The problem: Please copy, character for character, each line from the beginning of the listing to the line containing "### **Step 1: Test di Supabase SQL Editor**", including both.

Data supplied:
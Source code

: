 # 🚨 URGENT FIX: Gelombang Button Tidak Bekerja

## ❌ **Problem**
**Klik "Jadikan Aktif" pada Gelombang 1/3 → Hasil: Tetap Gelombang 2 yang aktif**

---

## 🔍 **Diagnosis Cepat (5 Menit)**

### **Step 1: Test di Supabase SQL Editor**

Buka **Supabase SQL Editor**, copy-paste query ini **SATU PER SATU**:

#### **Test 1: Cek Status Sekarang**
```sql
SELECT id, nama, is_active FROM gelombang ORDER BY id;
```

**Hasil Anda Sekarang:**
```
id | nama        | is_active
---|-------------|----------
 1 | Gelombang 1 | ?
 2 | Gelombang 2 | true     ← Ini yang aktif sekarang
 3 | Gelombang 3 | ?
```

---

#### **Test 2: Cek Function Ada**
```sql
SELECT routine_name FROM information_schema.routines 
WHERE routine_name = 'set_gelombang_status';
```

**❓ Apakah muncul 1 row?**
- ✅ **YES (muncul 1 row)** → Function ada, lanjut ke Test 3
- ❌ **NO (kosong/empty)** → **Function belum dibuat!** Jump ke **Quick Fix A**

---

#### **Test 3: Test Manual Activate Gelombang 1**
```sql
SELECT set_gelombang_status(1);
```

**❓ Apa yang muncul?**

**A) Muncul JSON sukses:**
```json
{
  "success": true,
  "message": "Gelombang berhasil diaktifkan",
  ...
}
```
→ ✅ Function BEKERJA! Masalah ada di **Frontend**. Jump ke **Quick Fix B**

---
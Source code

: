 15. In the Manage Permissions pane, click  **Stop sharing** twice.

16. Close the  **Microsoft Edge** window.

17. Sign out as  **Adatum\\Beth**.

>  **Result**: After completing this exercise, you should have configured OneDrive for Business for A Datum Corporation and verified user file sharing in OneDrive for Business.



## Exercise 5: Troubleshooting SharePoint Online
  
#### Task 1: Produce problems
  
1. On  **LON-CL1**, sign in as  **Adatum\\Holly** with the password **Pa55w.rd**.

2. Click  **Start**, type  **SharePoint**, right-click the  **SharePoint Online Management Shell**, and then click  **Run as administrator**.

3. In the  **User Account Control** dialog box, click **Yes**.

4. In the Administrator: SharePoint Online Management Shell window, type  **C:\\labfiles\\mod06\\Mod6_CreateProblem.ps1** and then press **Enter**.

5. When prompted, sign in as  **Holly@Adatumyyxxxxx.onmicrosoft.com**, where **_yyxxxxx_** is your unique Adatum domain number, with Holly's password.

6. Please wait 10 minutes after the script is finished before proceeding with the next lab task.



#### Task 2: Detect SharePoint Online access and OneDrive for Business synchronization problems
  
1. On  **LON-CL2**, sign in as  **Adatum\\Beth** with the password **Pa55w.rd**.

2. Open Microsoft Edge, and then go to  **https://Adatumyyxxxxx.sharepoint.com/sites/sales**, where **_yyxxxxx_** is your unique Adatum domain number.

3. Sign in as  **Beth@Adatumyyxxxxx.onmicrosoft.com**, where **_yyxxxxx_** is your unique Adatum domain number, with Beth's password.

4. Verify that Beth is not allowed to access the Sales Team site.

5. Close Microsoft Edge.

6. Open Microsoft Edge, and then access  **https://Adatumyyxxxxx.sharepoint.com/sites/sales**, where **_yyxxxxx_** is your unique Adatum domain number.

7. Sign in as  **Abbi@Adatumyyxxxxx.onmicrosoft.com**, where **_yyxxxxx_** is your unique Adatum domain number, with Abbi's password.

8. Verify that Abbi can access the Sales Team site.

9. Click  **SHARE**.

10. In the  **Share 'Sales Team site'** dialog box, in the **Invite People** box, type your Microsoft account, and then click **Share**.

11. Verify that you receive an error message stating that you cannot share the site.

Written reply:
Source code

: # 🚨 URGENT FIX: Gelombang Button Tidak Bekerja

## ❌ **Problem**
**Klik "Jadikan Aktif" pada Gelombang 1/3 → Hasil: Tetap Gelombang 2 yang aktif**

---

## 🔍 **Diagnosis Cepat (5 Menit)**

### **Step 1: Test di Supabase SQL Editor**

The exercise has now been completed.